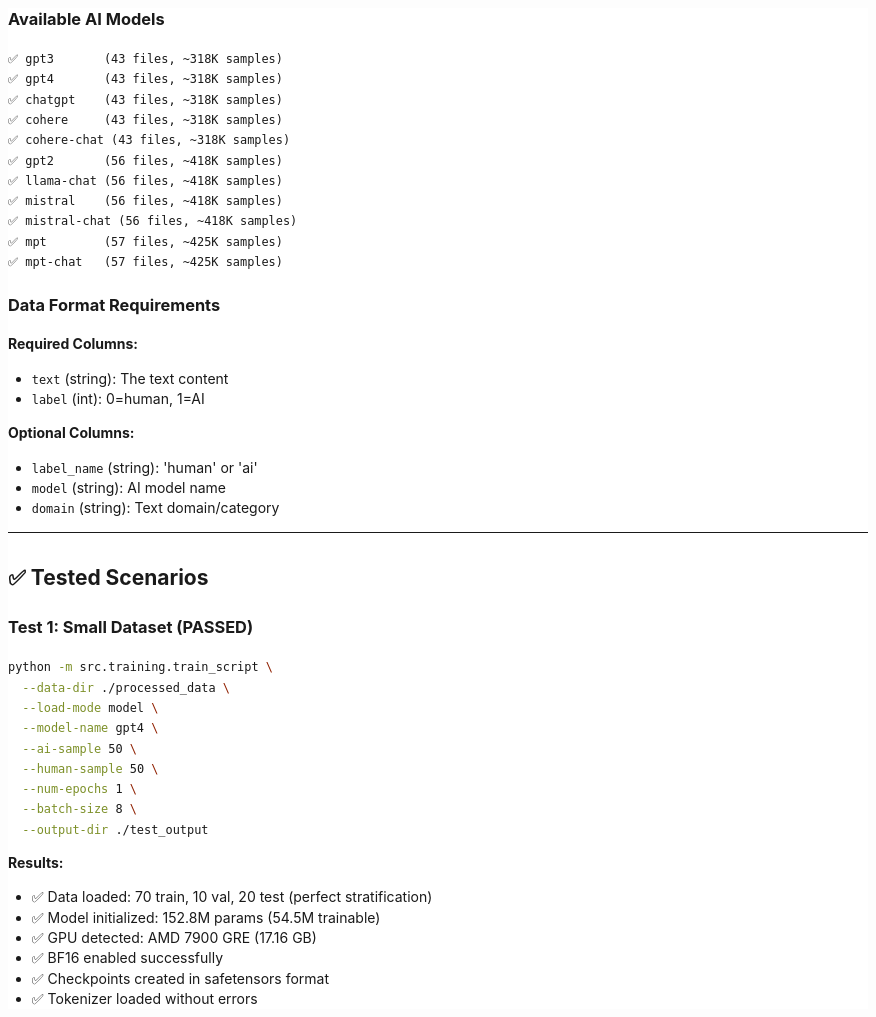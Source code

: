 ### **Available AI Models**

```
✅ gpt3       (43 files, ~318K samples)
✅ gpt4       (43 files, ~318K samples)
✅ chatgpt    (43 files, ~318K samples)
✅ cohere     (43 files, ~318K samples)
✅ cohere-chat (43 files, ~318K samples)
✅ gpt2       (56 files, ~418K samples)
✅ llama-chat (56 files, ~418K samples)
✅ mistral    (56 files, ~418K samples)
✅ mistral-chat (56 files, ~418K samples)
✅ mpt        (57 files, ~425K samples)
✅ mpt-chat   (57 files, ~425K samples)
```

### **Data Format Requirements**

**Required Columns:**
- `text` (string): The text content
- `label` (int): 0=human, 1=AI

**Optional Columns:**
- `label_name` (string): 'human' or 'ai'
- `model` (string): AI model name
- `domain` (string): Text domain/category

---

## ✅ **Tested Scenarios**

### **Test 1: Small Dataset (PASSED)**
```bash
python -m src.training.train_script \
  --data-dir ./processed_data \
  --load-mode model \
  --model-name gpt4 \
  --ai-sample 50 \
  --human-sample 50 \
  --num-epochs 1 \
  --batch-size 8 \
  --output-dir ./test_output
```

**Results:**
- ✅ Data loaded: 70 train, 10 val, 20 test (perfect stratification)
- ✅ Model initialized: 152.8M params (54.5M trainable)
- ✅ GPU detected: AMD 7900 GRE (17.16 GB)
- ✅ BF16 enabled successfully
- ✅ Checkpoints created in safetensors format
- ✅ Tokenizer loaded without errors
• • • • •
Aim of the task: Give back, word for word, only the lines from the one containing "- ✅ Checkpoints created in safetensors format" through the closing line of the entries.

Response box:
- ✅ Checkpoints created in safetensors format
- ✅ Tokenizer loaded without errors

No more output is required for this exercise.